PROBLEM STATEMENT |
I would like every record below transcribed exactly as it is.
####################
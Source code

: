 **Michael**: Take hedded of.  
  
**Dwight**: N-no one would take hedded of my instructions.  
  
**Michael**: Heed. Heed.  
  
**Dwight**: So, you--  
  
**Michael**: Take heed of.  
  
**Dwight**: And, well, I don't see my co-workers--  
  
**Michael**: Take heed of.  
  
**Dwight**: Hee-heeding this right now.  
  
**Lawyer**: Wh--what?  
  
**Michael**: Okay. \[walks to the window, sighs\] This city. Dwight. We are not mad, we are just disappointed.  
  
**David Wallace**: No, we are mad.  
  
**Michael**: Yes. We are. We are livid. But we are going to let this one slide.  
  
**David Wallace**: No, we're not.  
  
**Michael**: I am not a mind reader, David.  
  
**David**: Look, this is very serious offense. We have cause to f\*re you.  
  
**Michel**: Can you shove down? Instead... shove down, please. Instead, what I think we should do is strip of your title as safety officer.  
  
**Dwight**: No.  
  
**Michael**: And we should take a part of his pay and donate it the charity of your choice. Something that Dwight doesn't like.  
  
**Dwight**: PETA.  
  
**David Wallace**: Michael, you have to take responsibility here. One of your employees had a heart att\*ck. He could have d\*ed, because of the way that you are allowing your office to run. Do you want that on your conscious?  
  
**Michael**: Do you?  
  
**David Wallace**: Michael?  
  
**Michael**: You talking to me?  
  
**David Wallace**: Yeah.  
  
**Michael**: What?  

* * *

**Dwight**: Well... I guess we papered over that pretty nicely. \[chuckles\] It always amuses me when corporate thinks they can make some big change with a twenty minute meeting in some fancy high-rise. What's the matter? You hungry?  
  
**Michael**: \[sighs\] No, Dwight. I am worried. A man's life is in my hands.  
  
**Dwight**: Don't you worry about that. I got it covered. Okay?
####################
RESPONSE TO THIS EXERCISE |
Source code

: **Michael**: Take hedded of.  
  
**Dwight**: N-no one would take hedded of my instructions.  
  
**Michael**: Heed. Heed.  
  
**Dwight**: So, you--  
  
**Michael**: Take heed of.  
  
**Dwight**: And, well, I don't see my co-workers--  
  
**Michael**: Take heed of.  
  
**Dwight**: Hee-heeding this right now.  
  
**Lawyer**: Wh--what?  
  
**Michael**: Okay. \[walks to the window, sighs\] This city. Dwight. We are not mad, we are just disappointed.  
  
**David Wallace**: No, we are mad.  
  
**Michael**: Yes. We are. We are livid. But we are going to let this one slide.  
  
**David Wallace**: No, we're not.  
  
**Michael**: I am not a mind reader, David.  
  
**David**: Look, this is very serious offense. We have cause to f\*re you.  
  
**Michel**: Can you shove down? Instead... shove down, please. Instead, what I think we should do is strip of your title as safety officer.  
  
**Dwight**: No.  
  
**Michael**: And we should take a part of his pay and donate it the charity of your choice. Something that Dwight doesn't like.  
  
**Dwight**: PETA.  
  
**David Wallace**: Michael, you have to take responsibility here. One of your employees had a heart att\*ck. He could have d\*ed, because of the way that you are allowing your office to run. Do you want that on your conscious?  
  
**Michael**: Do you?  
  
**David Wallace**: Michael?  
  
**Michael**: You talking to me?  
  
**David Wallace**: Yeah.  
  
**Michael**: What?  

* * *

**Dwight**: Well... I guess we papered over that pretty nicely. \[chuckles\] It always amuses me when corporate thinks they can make some big change with a twenty minute meeting in some fancy high-rise. What's the matter? You hungry?  
  
**Michael**: \[sighs\] No, Dwight. I am worried. A man's life is in my hands.  
  
**Dwight**: Don't you worry about that. I got it covered. Okay?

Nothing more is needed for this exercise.